When he first came, he was referred to my department actually; I was already taken back by him. He was in his early twenties but his eyes, the window to one soul, refracted memories that no one should have ever gone through. He's eyes, as gentle as he's words, shot through me and through my heart and I cannot explain how or what it is that left me speechless but all I knew was that I had to see him again, had to talk to him, had to learn about him, had to be his.

Times passed and so did years and as those passed as well, we all changed. He's now more confident then ever, a still stutter but then again, doesn't everyone? He fell after his capture, broken into pieces and looked helplessly for anything to safe him. He found his drugs, took it often and when I caught him, he cried.

I never saw Dr Spencer Reid cry before that moment despite everyone's belief that he's weak. I never saw him cry till then and I hope I never do because as he cried, shoulders held in mid air, hair falling, covering his face, fingers interlinked with one another, my heart broke because this is what he is right now and it frightens both of us. He says sorry and asked for help and as he spoke, I think I understood what he meant when he said, "Hotch, sometimes it isn't the company that I wish for you know, I just want someone to understand, someone to tell me it's going to be ok even if it's not."

It took him a while later to get use to therapy. He talks during his meetings and people listen, they look him in the eye and they do nods at every word he speaks; they understand. For a while, he says, he finds it comforting but his desires has now changed, he seeks solace no more.
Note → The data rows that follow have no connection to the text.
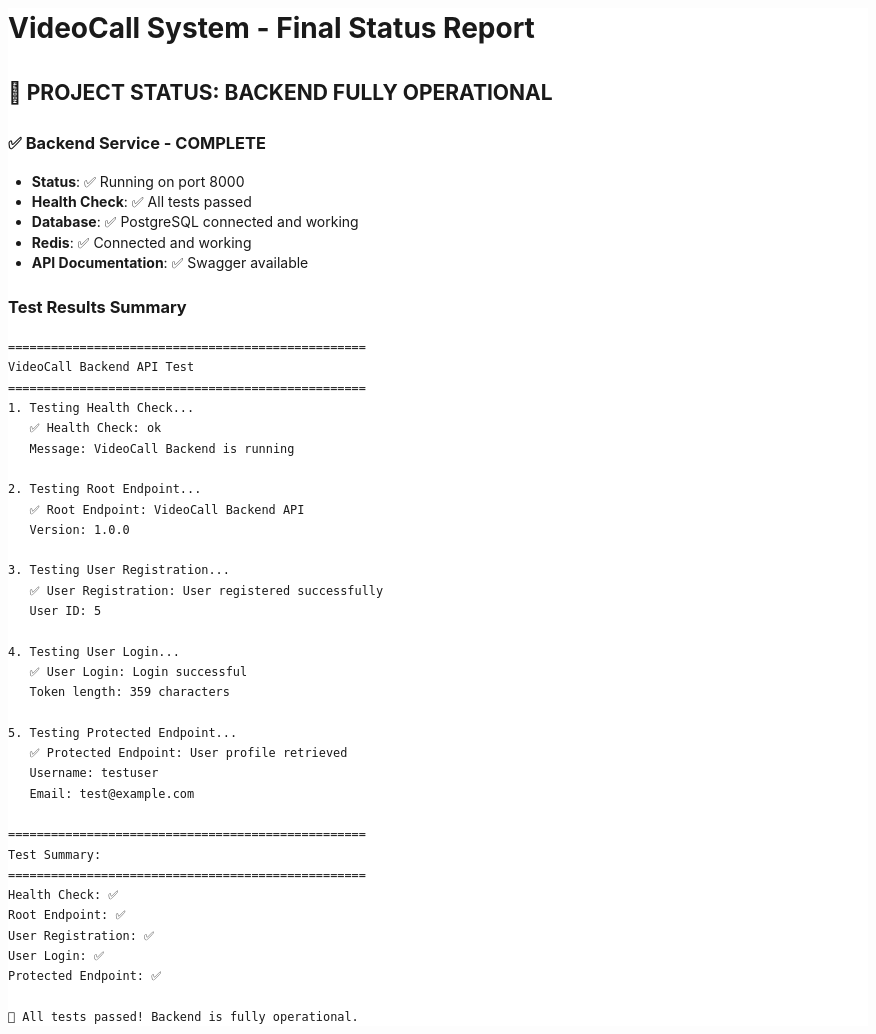 # VideoCall System - Final Status Report

## 🎉 PROJECT STATUS: BACKEND FULLY OPERATIONAL

### ✅ Backend Service - COMPLETE
- **Status**: ✅ Running on port 8000
- **Health Check**: ✅ All tests passed
- **Database**: ✅ PostgreSQL connected and working
- **Redis**: ✅ Connected and working
- **API Documentation**: ✅ Swagger available

### Test Results Summary
```
==================================================
VideoCall Backend API Test
==================================================
1. Testing Health Check...
   ✅ Health Check: ok
   Message: VideoCall Backend is running

2. Testing Root Endpoint...
   ✅ Root Endpoint: VideoCall Backend API
   Version: 1.0.0

3. Testing User Registration...
   ✅ User Registration: User registered successfully
   User ID: 5

4. Testing User Login...
   ✅ User Login: Login successful
   Token length: 359 characters

5. Testing Protected Endpoint...
   ✅ Protected Endpoint: User profile retrieved
   Username: testuser
   Email: test@example.com

==================================================
Test Summary:
==================================================
Health Check: ✅
Root Endpoint: ✅
User Registration: ✅
User Login: ✅
Protected Endpoint: ✅

🎉 All tests passed! Backend is fully operational.
```
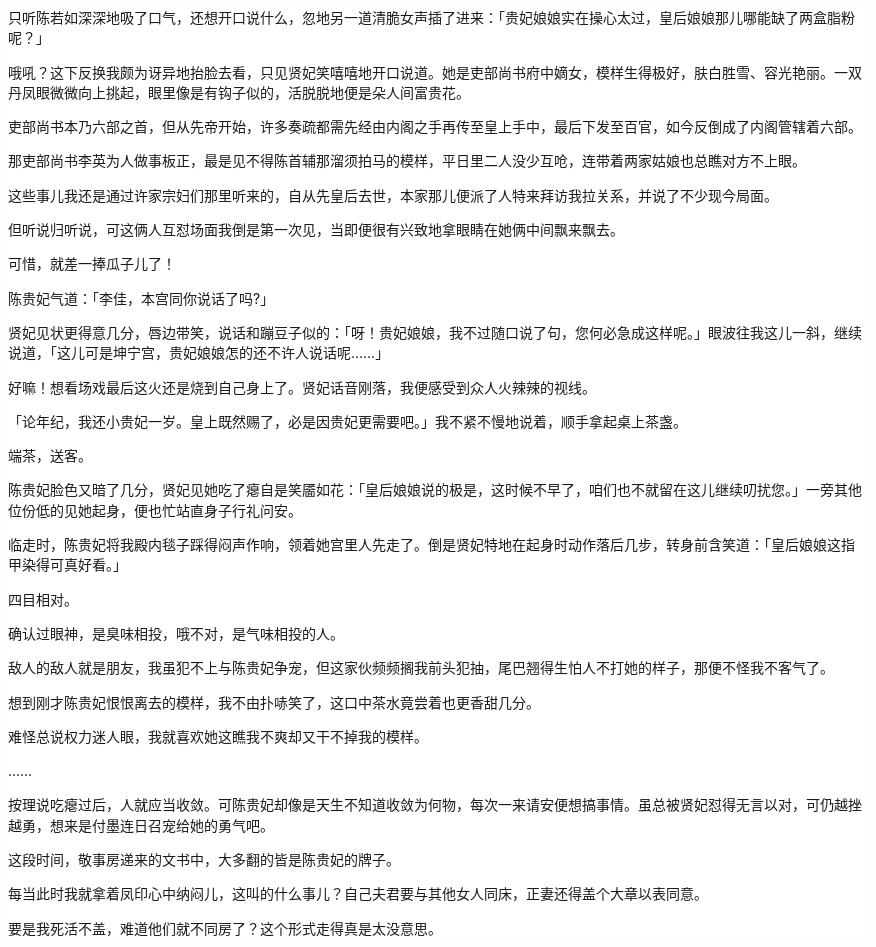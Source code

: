 
只听陈若如深深地吸了口气，还想开口说什么，忽地另一道清脆女声插了进来：「贵妃娘娘实在操心太过，皇后娘娘那儿哪能缺了两盒脂粉呢？」


哦吼？这下反换我颇为讶异地抬脸去看，只见贤妃笑嘻嘻地开口说道。她是吏部尚书府中嫡女，模样生得极好，肤白胜雪、容光艳丽。一双丹凤眼微微向上挑起，眼里像是有钩子似的，活脱脱地便是朵人间富贵花。


吏部尚书本乃六部之首，但从先帝开始，许多奏疏都需先经由内阁之手再传至皇上手中，最后下发至百官，如今反倒成了内阁管辖着六部。


那吏部尚书李英为人做事板正，最是见不得陈首辅那溜须拍马的模样，平日里二人没少互呛，连带着两家姑娘也总瞧对方不上眼。


这些事儿我还是通过许家宗妇们那里听来的，自从先皇后去世，本家那儿便派了人特来拜访我拉关系，并说了不少现今局面。


但听说归听说，可这俩人互怼场面我倒是第一次见，当即便很有兴致地拿眼睛在她俩中间飘来飘去。


可惜，就差一捧瓜子儿了！


陈贵妃气道：「李佳，本宫同你说话了吗?」


贤妃见状更得意几分，唇边带笑，说话和蹦豆子似的：「呀！贵妃娘娘，我不过随口说了句，您何必急成这样呢。」眼波往我这儿一斜，继续说道，「这儿可是坤宁宫，贵妃娘娘怎的还不许人说话呢……」


好嘛！想看场戏最后这火还是烧到自己身上了。贤妃话音刚落，我便感受到众人火辣辣的视线。


「论年纪，我还小贵妃一岁。皇上既然赐了，必是因贵妃更需要吧。」我不紧不慢地说着，顺手拿起桌上茶盏。


端茶，送客。


陈贵妃脸色又暗了几分，贤妃见她吃了瘪自是笑靥如花：「皇后娘娘说的极是，这时候不早了，咱们也不就留在这儿继续叨扰您。」一旁其他位份低的见她起身，便也忙站直身子行礼问安。


临走时，陈贵妃将我殿内毯子踩得闷声作响，领着她宫里人先走了。倒是贤妃特地在起身时动作落后几步，转身前含笑道：「皇后娘娘这指甲染得可真好看。」


四目相对。


确认过眼神，是臭味相投，哦不对，是气味相投的人。


敌人的敌人就是朋友，我虽犯不上与陈贵妃争宠，但这家伙频频搁我前头犯抽，尾巴翘得生怕人不打她的样子，那便不怪我不客气了。


想到刚才陈贵妃恨恨离去的模样，我不由扑哧笑了，这口中茶水竟尝着也更香甜几分。


难怪总说权力迷人眼，我就喜欢她这瞧我不爽却又干不掉我的模样。


……


按理说吃瘪过后，人就应当收敛。可陈贵妃却像是天生不知道收敛为何物，每次一来请安便想搞事情。虽总被贤妃怼得无言以对，可仍越挫越勇，想来是付墨连日召宠给她的勇气吧。


这段时间，敬事房递来的文书中，大多翻的皆是陈贵妃的牌子。


每当此时我就拿着凤印心中纳闷儿，这叫的什么事儿？自己夫君要与其他女人同床，正妻还得盖个大章以表同意。


要是我死活不盖，难道他们就不同房了？这个形式走得真是太没意思。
A case ends mid July of last year and I was sitting in my office, just thinking. The divorce papers are in and I sign them knowing that this is, if I continue my job, for the best. Sighing, I slip the papers into it's envelope and before I can seal, he enters, doesn't say anything till he seats down opposite me and when he does, he says, " I've been thinking, perhaps we're going about this the wrong way"
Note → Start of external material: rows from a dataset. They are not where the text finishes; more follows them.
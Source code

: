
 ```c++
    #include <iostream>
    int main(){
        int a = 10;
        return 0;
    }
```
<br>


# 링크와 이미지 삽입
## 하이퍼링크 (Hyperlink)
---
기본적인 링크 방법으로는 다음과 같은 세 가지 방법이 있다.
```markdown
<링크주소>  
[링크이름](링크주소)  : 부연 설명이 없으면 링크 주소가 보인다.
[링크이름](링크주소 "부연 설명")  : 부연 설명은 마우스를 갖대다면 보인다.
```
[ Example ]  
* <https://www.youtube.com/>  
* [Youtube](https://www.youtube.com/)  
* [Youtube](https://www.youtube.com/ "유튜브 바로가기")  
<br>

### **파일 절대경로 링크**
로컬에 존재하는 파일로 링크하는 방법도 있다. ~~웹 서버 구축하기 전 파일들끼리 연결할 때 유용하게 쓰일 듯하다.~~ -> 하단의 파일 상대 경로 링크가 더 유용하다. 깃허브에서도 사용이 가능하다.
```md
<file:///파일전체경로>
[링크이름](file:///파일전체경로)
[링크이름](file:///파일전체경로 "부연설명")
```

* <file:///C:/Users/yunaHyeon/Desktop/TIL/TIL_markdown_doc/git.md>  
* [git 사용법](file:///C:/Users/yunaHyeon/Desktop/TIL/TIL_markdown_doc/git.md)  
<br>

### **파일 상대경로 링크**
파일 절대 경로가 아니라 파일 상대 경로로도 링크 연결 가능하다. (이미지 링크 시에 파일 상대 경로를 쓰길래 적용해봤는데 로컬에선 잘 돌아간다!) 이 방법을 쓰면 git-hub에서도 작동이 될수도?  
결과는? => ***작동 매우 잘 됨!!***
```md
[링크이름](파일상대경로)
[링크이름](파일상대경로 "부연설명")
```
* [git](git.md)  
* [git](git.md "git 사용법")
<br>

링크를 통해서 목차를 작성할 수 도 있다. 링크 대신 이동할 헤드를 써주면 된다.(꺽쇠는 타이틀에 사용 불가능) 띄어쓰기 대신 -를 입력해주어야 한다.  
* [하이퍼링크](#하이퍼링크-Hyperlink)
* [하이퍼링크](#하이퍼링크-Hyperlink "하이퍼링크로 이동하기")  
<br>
Stunned, well confused actually, by his comment, I raised an eyebrow. He speaks, "this being our happiness. I thought that I wanted someone to understand and then I could be happy but I was wrong. You think that if Jack had a proper father, he'd be happy but it's wrong, we're both wrong"

"Reid, I don't think..."

"It's just that Aaron, what I wanted was to love and to be loved. All Jack needs is just that"

I find myself in front of Haley's new house early August of that year. I'm carrying a present and as the door bell sounds, I hear footsteps and his voice. "Come in"

Jack and I ended up visiting the science museum. I was not sure if he would like it but when he saw the structure of the T-REX, he became excited, tugging my jeans to bring him closer, I do. We buy ice- cream and sit by the park and he tells me, "Daddy, I miss you"

I closed my eyes and I say the same to him, he waits till I open them and he hugs me, "I love you"

I drop him off and Spencer's words come to thought, "All Jack needs is just that"

I knock on Spencer's apartment door an hour later and as he opens the door, I find myself grabbing him by his neck and pulling him in for a kiss. He raises an eyebrow and I manage to say, "All he ever needed"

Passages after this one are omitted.